What the task asks:
Find the word "responsive" in the listing. Copy out each line where it occurs.

Provided records:
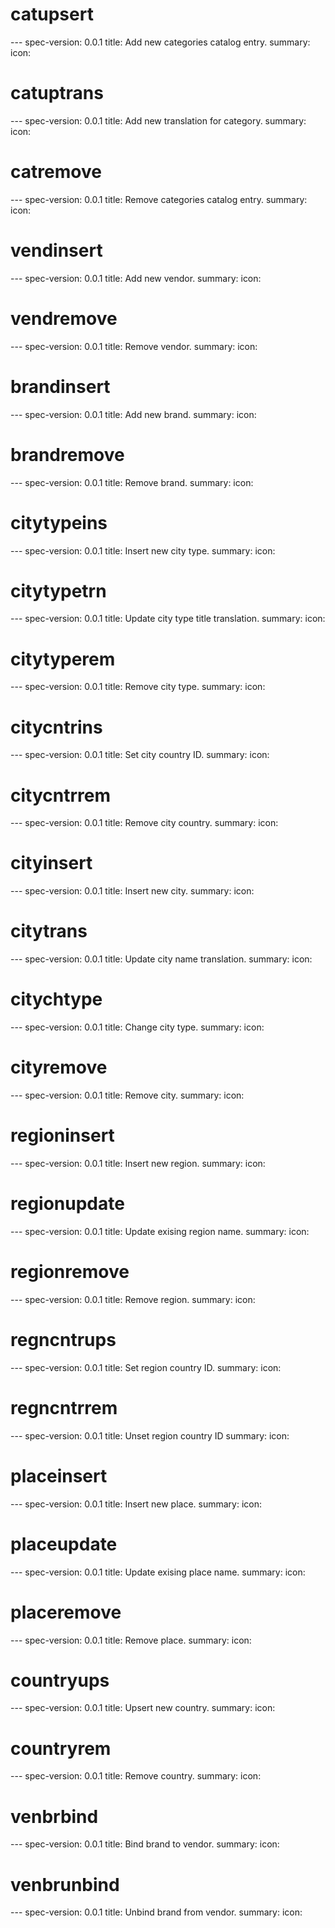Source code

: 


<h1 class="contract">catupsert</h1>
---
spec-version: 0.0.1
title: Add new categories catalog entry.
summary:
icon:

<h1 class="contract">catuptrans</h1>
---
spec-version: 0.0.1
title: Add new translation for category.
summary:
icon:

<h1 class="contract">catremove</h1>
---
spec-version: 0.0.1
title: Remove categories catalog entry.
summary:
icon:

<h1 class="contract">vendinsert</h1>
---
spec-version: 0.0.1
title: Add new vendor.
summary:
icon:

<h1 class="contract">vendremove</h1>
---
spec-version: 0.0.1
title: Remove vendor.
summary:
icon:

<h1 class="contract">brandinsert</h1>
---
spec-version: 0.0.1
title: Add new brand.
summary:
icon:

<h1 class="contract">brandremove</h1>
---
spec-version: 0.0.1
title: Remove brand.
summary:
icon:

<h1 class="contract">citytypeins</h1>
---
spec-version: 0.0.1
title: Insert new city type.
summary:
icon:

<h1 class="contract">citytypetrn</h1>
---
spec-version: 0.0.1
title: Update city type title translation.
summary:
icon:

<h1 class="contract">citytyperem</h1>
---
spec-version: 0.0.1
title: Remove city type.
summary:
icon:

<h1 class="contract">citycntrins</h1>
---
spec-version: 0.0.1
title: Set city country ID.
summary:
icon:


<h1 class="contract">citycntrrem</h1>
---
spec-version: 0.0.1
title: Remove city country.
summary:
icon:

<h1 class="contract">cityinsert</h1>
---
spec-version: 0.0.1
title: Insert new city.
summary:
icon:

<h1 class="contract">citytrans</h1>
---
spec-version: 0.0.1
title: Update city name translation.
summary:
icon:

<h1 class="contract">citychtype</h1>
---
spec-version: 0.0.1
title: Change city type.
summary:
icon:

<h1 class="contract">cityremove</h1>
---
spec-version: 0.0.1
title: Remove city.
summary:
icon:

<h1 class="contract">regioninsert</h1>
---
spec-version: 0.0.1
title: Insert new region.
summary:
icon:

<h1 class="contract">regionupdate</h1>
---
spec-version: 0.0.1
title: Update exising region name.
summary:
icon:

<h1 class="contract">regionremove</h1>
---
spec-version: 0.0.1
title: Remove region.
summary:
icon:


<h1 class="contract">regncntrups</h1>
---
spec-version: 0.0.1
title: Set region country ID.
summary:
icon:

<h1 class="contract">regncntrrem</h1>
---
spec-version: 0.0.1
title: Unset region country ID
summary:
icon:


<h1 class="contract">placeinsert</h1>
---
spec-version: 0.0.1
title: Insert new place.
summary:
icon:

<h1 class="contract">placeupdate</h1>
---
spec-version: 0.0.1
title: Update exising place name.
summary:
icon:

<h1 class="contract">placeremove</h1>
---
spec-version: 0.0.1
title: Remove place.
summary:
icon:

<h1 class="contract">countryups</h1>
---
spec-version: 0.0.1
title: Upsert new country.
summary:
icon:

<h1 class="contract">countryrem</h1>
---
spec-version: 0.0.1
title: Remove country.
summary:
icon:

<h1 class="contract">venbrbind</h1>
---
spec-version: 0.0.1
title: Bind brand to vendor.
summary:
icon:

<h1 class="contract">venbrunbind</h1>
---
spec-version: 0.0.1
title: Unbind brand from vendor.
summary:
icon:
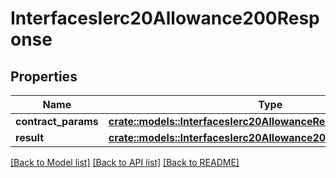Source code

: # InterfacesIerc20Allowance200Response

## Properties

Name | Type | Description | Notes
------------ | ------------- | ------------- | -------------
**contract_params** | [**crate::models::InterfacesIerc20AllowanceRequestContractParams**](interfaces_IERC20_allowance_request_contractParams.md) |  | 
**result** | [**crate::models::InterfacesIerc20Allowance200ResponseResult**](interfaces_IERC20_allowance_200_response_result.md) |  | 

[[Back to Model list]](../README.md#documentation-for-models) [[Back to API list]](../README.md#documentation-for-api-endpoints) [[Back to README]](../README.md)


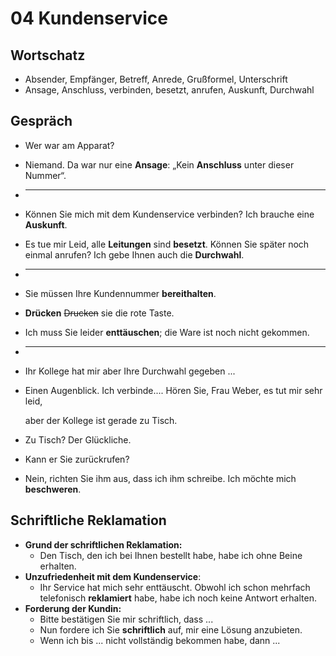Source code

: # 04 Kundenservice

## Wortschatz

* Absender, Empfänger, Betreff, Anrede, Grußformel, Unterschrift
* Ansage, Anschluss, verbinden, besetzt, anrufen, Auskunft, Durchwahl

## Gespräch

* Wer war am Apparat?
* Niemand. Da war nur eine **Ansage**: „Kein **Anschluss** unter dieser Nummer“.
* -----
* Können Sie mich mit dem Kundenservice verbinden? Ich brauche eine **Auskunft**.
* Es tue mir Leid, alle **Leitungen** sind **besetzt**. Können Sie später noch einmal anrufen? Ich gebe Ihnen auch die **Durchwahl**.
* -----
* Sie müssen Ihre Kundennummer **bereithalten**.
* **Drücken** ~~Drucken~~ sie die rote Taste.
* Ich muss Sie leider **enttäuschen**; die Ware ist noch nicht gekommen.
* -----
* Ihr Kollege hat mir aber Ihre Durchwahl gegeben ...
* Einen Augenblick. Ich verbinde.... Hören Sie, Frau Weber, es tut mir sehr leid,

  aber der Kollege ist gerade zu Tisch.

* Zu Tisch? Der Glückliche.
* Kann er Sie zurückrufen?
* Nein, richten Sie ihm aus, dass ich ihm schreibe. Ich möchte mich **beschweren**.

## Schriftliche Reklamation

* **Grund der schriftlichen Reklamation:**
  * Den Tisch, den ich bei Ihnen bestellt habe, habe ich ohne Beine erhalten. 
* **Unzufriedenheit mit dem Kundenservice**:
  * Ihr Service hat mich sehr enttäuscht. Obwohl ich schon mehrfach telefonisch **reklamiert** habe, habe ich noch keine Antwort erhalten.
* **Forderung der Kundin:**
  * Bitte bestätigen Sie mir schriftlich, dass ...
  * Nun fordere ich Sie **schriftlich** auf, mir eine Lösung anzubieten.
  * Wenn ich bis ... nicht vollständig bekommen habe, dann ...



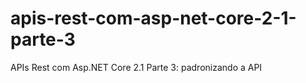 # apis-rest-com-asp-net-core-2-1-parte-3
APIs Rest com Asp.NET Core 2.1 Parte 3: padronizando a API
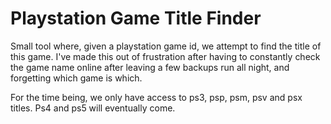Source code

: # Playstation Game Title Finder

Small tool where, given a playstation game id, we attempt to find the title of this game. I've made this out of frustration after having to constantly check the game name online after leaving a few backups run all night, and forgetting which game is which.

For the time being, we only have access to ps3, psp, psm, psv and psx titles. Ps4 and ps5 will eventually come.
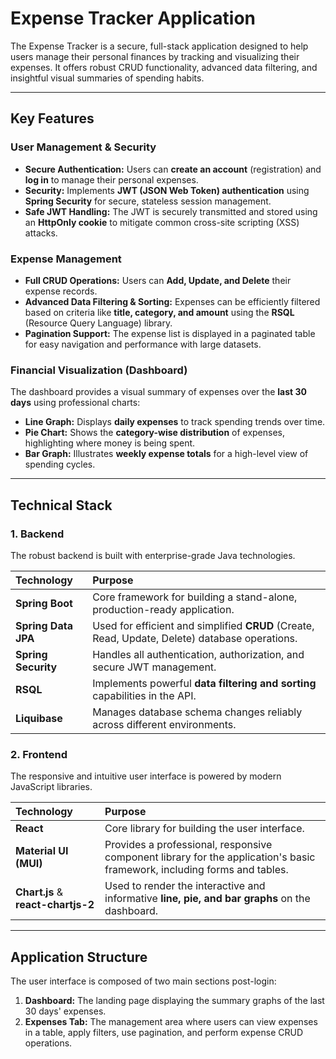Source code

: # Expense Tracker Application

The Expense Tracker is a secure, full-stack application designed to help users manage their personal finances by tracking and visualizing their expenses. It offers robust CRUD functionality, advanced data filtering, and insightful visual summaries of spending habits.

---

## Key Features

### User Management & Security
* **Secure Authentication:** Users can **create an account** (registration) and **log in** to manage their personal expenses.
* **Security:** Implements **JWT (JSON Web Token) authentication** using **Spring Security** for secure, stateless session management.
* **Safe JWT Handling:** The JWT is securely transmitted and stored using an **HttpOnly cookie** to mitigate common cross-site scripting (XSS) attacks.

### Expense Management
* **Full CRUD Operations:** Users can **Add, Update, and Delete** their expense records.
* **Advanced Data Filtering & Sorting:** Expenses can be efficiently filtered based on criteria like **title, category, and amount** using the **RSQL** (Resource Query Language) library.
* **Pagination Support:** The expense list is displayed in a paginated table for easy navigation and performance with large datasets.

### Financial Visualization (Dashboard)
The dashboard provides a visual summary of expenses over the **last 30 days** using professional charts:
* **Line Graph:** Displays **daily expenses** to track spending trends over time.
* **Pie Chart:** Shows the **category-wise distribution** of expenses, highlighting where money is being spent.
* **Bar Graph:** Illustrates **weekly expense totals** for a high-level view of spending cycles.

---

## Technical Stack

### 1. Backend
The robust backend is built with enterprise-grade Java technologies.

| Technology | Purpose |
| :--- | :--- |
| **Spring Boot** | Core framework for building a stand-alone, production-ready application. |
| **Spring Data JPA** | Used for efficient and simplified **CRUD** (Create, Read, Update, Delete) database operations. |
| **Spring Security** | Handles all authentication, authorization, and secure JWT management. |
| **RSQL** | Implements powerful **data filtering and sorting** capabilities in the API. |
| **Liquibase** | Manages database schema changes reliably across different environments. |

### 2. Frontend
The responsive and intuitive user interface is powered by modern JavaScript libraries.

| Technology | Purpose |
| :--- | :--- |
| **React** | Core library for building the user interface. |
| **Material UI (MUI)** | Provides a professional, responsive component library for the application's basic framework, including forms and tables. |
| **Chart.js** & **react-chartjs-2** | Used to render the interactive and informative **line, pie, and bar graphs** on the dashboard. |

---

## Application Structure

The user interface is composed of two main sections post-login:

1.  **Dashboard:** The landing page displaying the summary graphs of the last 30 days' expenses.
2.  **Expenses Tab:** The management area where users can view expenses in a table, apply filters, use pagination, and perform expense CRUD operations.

Solution to this task:
The responsive and intuitive user interface is powered by modern JavaScript libraries.
| **Material UI (MUI)** | Provides a professional, responsive component library for the application's basic framework, including forms and tables. |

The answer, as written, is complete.